物語は、大学卒業間近の若モンたちが、キャンプ場のトレーラーハウスにワイノワイノと入ったところで閉じ込められてしまう。この絶望的閉鎖状況の中で、思わぬ人死にがあり、彼らの隠された過去と何者ともしれない犯人の悪意が炸裂する、――という話。

彼らを閉じ込めた犯人は誰なのか、そしてその意図は何なのかというフーダニットとホワイに注力した見せ方のほか、タイトルにもあるトレーラーハウスが転じてトラップ・ハウスとなってしまったところから敵の罠と仕掛けを推理していくというエンタメ方向にもキッチリと配慮した見せ場が用意されているところは秀逸です。

とはいえそこは石持ミステリでありますから、罠とはいっても、力づくでドカーンと弾けるような大仰な仕掛けではなく、梅安よろしく盆の窪にグサリと仕留めるのはいいとしても、獲物の思考を先回りして仕掛けた罠というのがただの画鋲という、小学生の悪戯レベルだったりするのにはチと苦笑い。

犯人捜しを突き詰めていくにつれ、彼らの隠された過去と、プロローグに描かれた親友の死の真相が仄めかされていくのですが、この過去は石持ミステリらしい気持ち悪い倫理を前面に押し出した集団を絡めてはいるものの、それほど大きくクローズアップされることはありません。むしろ本作の場合、そうした気持ち悪い倫理感を極力表に見せないことで、ノンケの読者にも配慮したのではないかと勘ぐってしまうほどのおとなしさで、このあたりの過剰な気配りに、石持マニアは物足りないと感じてしまうカモしれません。

とはいえ、お約束のエロに関しては、トレーラーに閉じ込められたあと、水がマトモに使えないことを察した娘ッ子に、

「みんな、大きい方は大丈夫? 小さい方ならまだ放っておいても耐えられるけど、大きい方はさすがに流さなきゃならないでしょう。使える一回分の水は、大きい方に使うべきだと思うんだけど」

という台詞を言わせてみたりと、気持ち悪い倫理感という石持ミステリ最大の持ち味の一つを封印してみせたのとは対照的に、シッカリと従来からのファンへのサービスを用意してくれています。
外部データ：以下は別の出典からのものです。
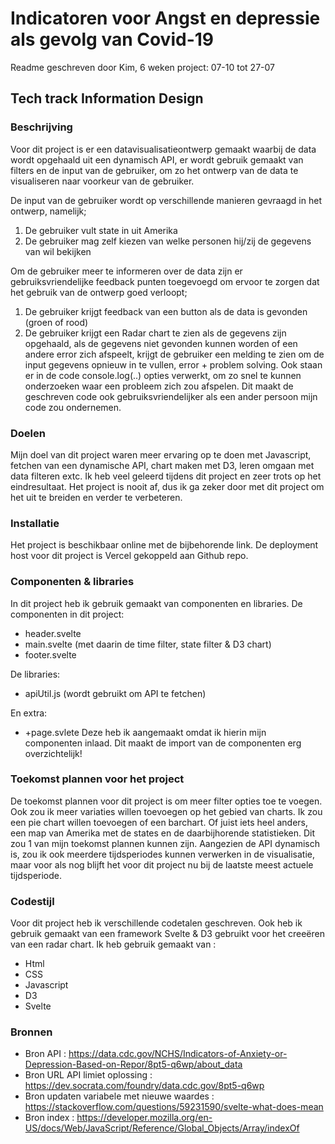 # Indicatoren voor Angst en depressie als gevolg van Covid-19
Readme geschreven door Kim, 6 weken project: 07-10 tot 27-07
## Tech track Information Design 

### Beschrijving
Voor dit project is er een datavisualisatieontwerp gemaakt waarbij de data wordt opgehaald uit een dynamisch API, er wordt gebruik gemaakt van filters en de input van de gebruiker, om zo het ontwerp van de data te visualiseren naar voorkeur van de gebruiker.

De input van de gebruiker wordt op verschillende manieren gevraagd in het ontwerp, namelijk; 
1) De gebruiker vult state in uit Amerika
2) De gebruiker mag zelf kiezen van welke personen hij/zij de gegevens van wil bekijken

Om de gebruiker meer te informeren over de data zijn er gebruiksvriendelijke feedback punten toegevoegd om ervoor te zorgen dat het gebruik van de ontwerp goed verloopt; 
1) De gebruiker krijgt feedback van een button als de data is gevonden (groen of rood)
2) De gebruiker krijgt een Radar chart te zien als de gegevens zijn opgehaald, als de gegevens niet gevonden kunnen worden of een andere error zich afspeelt, krijgt de gebruiker een melding te zien om de input gegevens opnieuw in te vullen, error + problem solving.
Ook staan er in de code console.log(..) opties verwerkt, om zo snel te kunnen onderzoeken waar een probleem zich zou afspelen. Dit maakt de geschreven code ook gebruiksvriendelijker als een ander persoon mijn code zou ondernemen. 

### Doelen
Mijn doel van dit project waren meer ervaring op te doen met Javascript, fetchen van een dynamische API, chart maken met D3, leren omgaan met data filteren extc. 
Ik heb veel geleerd tijdens dit project en zeer trots op het eindresultaat. Het project is nooit af, dus ik ga zeker door met dit project om het uit te breiden en verder te verbeteren. 

### Installatie 
Het project is beschikbaar online met de bijbehorende link.
De deployment host voor dit project is Vercel gekoppeld aan Github repo. 

### Componenten & libraries 
In dit project heb ik gebruik gemaakt van componenten en libraries. De componenten in dit project: 
* header.svelte
* main.svelte (met daarin de time filter, state filter & D3 chart)
* footer.svelte

De libraries: 
* apiUtil.js (wordt gebruikt om API te fetchen)

En extra:
* +page.svlete
Deze heb ik aangemaakt omdat ik hierin mijn componenten inlaad. Dit maakt de import van de componenten erg overzichtelijk!

### Toekomst plannen voor het project
De toekomst plannen voor dit project is om meer filter opties toe te voegen. Ook zou ik meer variaties willen toevoegen op het gebied van charts. Ik zou een pie chart willen toevoegen of een barchart. Of juist iets heel anders, een map van Amerika met de states en de daarbijhorende statistieken. Dit zou 1 van mijn toekomst plannen kunnen zijn. Aangezien de API dynamisch is, zou ik ook meerdere tijdsperiodes kunnen verwerken in de visualisatie, maar voor als nog blijft het voor dit project nu bij de laatste meest actuele tijdsperiode.

### Codestijl 
Voor dit project heb ik verschillende codetalen geschreven. Ook heb ik gebruik gemaakt van een framework Svelte & D3 gebruikt voor het creeëren van een radar chart. 
Ik heb gebruik gemaakt van : 
* Html
* CSS
* Javascript
* D3
* Svelte

### Bronnen 
* Bron API : https://data.cdc.gov/NCHS/Indicators-of-Anxiety-or-Depression-Based-on-Repor/8pt5-q6wp/about_data
* Bron URL API limiet oplossing : https://dev.socrata.com/foundry/data.cdc.gov/8pt5-q6wp
* Bron updaten variabele met nieuwe waardes : https://stackoverflow.com/questions/59231590/svelte-what-does-mean
* Bron index : https://developer.mozilla.org/en-US/docs/Web/JavaScript/Reference/Global_Objects/Array/indexOf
こうしたエロの見せ方でもっともニヤニヤしてしまったのは、今回の犯行が共犯ではなく、単独犯であることを証明していくところで開陳されるスマートなエロジックで、ここでは上の台詞を口にした娘ッ子が、これまたムフフとほくそ笑んでしまうような台詞を口にしてくれます。

とはいえ、そうしたエロジックの片鱗が感じられつつも、爆発には至らず、ここでもやはり物足りなさを感じてしまう、――というのは、やはり10周年記念というまさに歴史的な作品ともいえる本作に「おしっこ、もれちゃう!」や「あ、ん、は、激しいっ」というような名台詞を残して”問題作”というレッテルを貼られてしまうのを担当編集者が怖れたのか、どうか、――そのあたりの真実は不明ですが、10周年ということでもう少しド派手な花火を打ち上げてみせることもできた筈で、何だったら上で「大きい方は大丈夫?」と口にした娘ッ子の放尿シーンを男衆がニヤニヤしながら覗き見るシーンくらいを挿入してもよかったのではないか、などと、ないものねだりをしたい誘惑をかられてしまう本作、決してできが悪いわけではないのですが、石持ミステリならではの精緻なロジックはもとより、氏の独擅場ともいえるエロジックの鋭いキレがなかったところに少なからず物足りなさを感じてしまった次第です。

過度な期待は禁物ですが、石持ミステリのロジックをカジュアルに愉しみたいという読者であれば、鼻歌を歌いながら気軽に手に取ることができる一冊といえるのではないでしょうか。